TASK INSTRUCTIONS:
Any image in the records should be left out; output everything else exactly.

++++

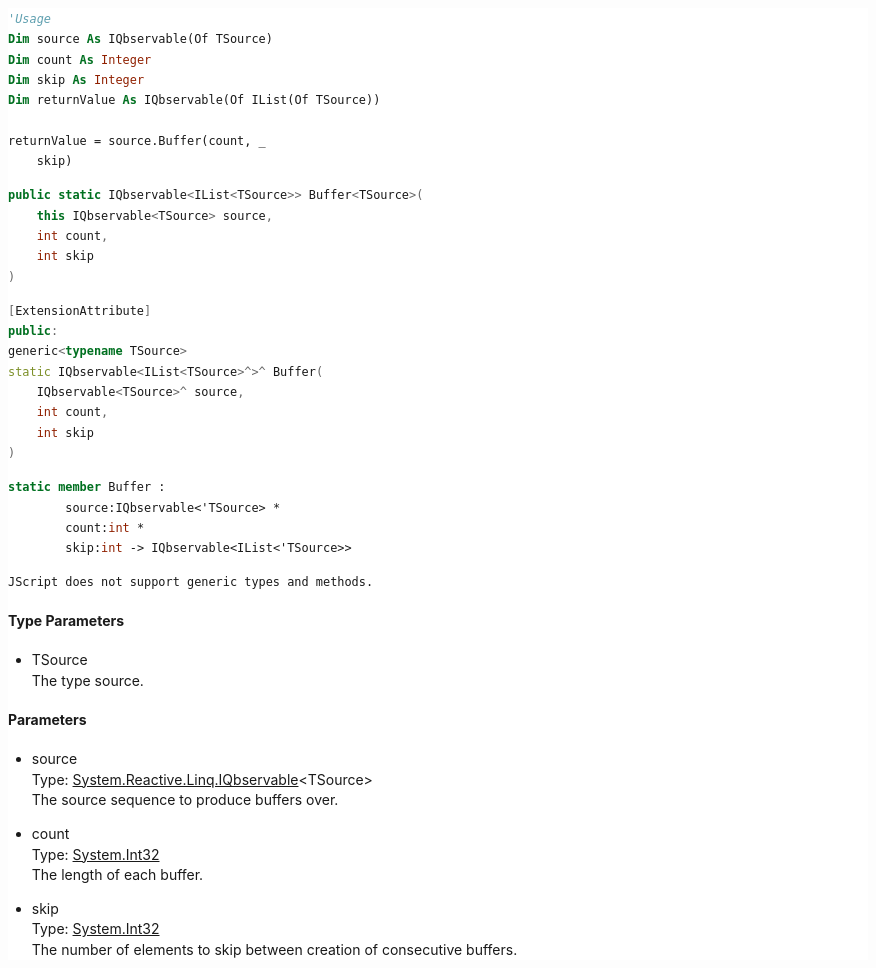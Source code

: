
```vb
'Usage
Dim source As IQbservable(Of TSource)
Dim count As Integer
Dim skip As Integer
Dim returnValue As IQbservable(Of IList(Of TSource))

returnValue = source.Buffer(count, _
    skip)
```

```csharp
public static IQbservable<IList<TSource>> Buffer<TSource>(
    this IQbservable<TSource> source,
    int count,
    int skip
)
```

```c++
[ExtensionAttribute]
public:
generic<typename TSource>
static IQbservable<IList<TSource>^>^ Buffer(
    IQbservable<TSource>^ source, 
    int count, 
    int skip
)
```

```fsharp
static member Buffer : 
        source:IQbservable<'TSource> * 
        count:int * 
        skip:int -> IQbservable<IList<'TSource>> 
```

```jscript
JScript does not support generic types and methods.
```

#### Type Parameters

- TSource  
  The type source.

#### Parameters

- source  
  Type: [System.Reactive.Linq.IQbservable](IQbservable\IQbservable(TSource).md)\<TSource\>  
  The source sequence to produce buffers over.

- count  
  Type: [System.Int32](https://msdn.microsoft.com/en-us/library/td2s409d)  
  The length of each buffer.

- skip  
  Type: [System.Int32](https://msdn.microsoft.com/en-us/library/td2s409d)  
  The number of elements to skip between creation of consecutive buffers.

++++

WRITTEN REPLY:
Source code

:
```vb
'Usage
Dim source As IQbservable(Of TSource)
Dim count As Integer
Dim skip As Integer
Dim returnValue As IQbservable(Of IList(Of TSource))

returnValue = source.Buffer(count, _
    skip)
```

```csharp
public static IQbservable<IList<TSource>> Buffer<TSource>(
    this IQbservable<TSource> source,
    int count,
    int skip
)
```

```c++
[ExtensionAttribute]
public:
generic<typename TSource>
static IQbservable<IList<TSource>^>^ Buffer(
    IQbservable<TSource>^ source, 
    int count, 
    int skip
)
```

```fsharp
static member Buffer : 
        source:IQbservable<'TSource> * 
        count:int * 
        skip:int -> IQbservable<IList<'TSource>> 
```

```jscript
JScript does not support generic types and methods.
```

#### Type Parameters

- TSource  
  The type source.

#### Parameters

- source  
  Type: [System.Reactive.Linq.IQbservable](IQbservable\IQbservable(TSource).md)\<TSource\>  
  The source sequence to produce buffers over.

- count  
  Type: [System.Int32](https://msdn.microsoft.com/en-us/library/td2s409d)  
  The length of each buffer.

- skip  
  Type: [System.Int32](https://msdn.microsoft.com/en-us/library/td2s409d)  
  The number of elements to skip between creation of consecutive buffers.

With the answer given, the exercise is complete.